>>>>

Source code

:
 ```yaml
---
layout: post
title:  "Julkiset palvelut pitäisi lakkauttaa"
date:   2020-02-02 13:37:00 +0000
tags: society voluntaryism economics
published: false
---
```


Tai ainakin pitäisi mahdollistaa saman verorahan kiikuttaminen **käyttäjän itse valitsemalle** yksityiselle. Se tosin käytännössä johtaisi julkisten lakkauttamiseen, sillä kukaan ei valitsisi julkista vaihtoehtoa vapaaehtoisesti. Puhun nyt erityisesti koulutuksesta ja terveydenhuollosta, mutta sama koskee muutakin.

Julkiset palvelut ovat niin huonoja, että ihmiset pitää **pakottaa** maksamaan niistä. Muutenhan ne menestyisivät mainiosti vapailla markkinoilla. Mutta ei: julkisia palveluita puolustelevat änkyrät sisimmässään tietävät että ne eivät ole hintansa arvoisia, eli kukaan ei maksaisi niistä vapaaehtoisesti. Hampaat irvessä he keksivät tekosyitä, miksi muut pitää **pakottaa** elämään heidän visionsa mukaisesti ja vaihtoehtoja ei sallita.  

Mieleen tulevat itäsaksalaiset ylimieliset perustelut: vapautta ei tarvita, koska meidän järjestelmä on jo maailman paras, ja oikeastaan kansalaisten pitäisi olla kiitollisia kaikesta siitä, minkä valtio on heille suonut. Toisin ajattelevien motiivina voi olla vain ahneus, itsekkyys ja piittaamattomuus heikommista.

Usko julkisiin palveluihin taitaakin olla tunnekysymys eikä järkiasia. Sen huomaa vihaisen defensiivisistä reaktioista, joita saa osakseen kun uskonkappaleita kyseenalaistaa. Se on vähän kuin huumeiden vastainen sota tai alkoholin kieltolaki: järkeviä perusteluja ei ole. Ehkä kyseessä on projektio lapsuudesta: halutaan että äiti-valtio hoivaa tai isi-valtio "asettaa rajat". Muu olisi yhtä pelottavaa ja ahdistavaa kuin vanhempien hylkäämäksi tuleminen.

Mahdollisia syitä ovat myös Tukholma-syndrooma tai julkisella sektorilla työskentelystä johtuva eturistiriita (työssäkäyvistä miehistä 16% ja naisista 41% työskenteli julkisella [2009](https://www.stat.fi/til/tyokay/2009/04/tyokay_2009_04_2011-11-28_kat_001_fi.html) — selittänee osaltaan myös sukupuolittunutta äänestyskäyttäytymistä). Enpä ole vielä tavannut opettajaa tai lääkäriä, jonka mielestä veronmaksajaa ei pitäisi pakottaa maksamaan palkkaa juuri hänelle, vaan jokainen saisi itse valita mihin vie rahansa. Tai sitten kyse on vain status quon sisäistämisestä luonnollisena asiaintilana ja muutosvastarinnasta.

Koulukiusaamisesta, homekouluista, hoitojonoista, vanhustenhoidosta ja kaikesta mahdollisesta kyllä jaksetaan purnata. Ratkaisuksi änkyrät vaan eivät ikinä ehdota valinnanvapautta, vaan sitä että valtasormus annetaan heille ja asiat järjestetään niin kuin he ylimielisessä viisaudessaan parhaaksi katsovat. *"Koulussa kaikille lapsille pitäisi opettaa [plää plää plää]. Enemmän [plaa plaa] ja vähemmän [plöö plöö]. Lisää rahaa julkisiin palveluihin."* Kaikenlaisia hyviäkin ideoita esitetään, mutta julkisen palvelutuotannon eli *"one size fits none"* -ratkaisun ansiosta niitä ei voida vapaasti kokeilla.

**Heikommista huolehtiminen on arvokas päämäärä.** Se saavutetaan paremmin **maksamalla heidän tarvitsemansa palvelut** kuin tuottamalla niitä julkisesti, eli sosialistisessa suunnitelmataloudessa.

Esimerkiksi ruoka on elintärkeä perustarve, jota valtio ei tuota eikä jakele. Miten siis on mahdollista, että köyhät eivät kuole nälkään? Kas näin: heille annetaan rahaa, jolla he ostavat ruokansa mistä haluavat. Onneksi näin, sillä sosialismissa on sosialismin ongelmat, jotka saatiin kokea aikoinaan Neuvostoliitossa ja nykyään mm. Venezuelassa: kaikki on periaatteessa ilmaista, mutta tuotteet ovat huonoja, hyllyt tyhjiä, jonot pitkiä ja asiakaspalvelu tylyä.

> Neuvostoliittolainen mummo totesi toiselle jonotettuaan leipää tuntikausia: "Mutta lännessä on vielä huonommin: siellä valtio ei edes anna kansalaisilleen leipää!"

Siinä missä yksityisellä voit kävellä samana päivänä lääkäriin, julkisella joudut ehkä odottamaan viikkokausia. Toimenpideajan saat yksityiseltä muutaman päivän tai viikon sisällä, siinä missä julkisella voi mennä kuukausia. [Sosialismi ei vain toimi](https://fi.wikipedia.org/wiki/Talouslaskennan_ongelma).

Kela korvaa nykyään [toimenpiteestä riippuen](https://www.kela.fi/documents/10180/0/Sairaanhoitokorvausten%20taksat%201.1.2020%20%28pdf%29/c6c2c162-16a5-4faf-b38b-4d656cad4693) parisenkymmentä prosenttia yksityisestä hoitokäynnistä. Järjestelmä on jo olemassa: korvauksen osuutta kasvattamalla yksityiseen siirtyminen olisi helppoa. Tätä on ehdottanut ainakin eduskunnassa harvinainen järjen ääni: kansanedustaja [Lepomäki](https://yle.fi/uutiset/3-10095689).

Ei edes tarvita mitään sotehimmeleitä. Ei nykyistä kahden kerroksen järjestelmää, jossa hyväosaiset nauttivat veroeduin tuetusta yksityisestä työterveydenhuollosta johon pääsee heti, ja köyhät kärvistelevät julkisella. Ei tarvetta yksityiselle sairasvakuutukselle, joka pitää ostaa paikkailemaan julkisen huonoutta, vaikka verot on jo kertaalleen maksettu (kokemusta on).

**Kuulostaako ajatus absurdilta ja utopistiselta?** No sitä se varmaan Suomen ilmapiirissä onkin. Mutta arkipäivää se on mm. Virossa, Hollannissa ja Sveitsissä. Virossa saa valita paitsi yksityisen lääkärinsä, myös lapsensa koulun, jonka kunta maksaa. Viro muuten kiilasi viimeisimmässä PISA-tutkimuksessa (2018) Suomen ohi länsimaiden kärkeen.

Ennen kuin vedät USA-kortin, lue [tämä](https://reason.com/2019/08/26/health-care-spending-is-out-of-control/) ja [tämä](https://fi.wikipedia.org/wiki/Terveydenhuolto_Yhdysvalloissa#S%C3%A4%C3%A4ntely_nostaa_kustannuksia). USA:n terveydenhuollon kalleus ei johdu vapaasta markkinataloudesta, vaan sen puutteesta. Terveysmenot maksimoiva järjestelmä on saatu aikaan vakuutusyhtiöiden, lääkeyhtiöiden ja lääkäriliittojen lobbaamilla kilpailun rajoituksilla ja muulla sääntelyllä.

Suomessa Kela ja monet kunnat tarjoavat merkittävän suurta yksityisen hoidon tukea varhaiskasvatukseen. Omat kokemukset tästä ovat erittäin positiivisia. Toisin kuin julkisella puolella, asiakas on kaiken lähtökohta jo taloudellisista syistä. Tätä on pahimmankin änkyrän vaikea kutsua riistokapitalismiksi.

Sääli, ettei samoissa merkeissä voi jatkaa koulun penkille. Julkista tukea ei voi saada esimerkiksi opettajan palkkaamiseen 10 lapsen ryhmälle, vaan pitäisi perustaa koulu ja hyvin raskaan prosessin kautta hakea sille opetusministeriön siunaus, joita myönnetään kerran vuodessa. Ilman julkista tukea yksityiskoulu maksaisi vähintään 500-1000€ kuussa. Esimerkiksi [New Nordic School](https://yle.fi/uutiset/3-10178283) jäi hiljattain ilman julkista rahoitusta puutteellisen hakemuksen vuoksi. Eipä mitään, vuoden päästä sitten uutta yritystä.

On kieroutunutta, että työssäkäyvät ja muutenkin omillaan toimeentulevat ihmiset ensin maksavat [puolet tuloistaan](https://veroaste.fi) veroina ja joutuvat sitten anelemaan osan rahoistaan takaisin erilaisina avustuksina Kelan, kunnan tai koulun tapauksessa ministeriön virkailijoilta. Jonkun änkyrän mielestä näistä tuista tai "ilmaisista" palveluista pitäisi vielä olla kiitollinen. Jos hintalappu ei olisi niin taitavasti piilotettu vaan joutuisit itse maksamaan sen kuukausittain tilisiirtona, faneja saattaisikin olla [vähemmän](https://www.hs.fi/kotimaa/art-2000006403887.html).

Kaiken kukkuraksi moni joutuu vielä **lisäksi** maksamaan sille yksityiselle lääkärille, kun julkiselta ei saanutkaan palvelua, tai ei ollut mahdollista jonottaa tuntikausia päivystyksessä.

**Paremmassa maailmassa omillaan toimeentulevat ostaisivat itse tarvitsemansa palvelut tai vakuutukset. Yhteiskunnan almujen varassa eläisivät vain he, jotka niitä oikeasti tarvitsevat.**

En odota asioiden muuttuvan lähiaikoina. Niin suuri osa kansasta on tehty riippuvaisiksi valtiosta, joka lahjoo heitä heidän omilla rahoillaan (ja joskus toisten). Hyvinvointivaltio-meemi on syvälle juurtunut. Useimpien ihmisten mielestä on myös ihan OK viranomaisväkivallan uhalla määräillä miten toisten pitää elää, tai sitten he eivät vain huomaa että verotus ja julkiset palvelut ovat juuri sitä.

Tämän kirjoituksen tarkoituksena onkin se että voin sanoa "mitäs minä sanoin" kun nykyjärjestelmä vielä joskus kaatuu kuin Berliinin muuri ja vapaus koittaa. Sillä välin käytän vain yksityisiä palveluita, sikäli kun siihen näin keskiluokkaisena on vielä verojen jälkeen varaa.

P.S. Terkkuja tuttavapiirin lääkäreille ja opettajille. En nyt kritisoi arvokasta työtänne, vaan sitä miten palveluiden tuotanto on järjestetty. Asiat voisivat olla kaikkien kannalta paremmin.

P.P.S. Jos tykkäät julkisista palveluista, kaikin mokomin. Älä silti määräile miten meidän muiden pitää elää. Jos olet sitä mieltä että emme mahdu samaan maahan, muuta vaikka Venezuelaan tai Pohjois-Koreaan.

<<<<

**EXERCISE BRIEF**
Starting at the first line of the material above, reproduce each line exactly up to and including the line with "Julkiset palvelut ovat niin".

**RESPONSE BELOW**
Source code

:
 ```yaml
---
layout: post
title:  "Julkiset palvelut pitäisi lakkauttaa"
date:   2020-02-02 13:37:00 +0000
tags: society voluntaryism economics
published: false
---
```


Tai ainakin pitäisi mahdollistaa saman verorahan kiikuttaminen **käyttäjän itse valitsemalle** yksityiselle. Se tosin käytännössä johtaisi julkisten lakkauttamiseen, sillä kukaan ei valitsisi julkista vaihtoehtoa vapaaehtoisesti. Puhun nyt erityisesti koulutuksesta ja terveydenhuollosta, mutta sama koskee muutakin.

Julkiset palvelut ovat niin huonoja, että ihmiset pitää **pakottaa** maksamaan niistä. Muutenhan ne menestyisivät mainiosti vapailla markkinoilla. Mutta ei: julkisia palveluita puolustelevat änkyrät sisimmässään tietävät että ne eivät ole hintansa arvoisia, eli kukaan ei maksaisi niistä vapaaehtoisesti. Hampaat irvessä he keksivät tekosyitä, miksi muut pitää **pakottaa** elämään heidän visionsa mukaisesti ja vaihtoehtoja ei sallita.  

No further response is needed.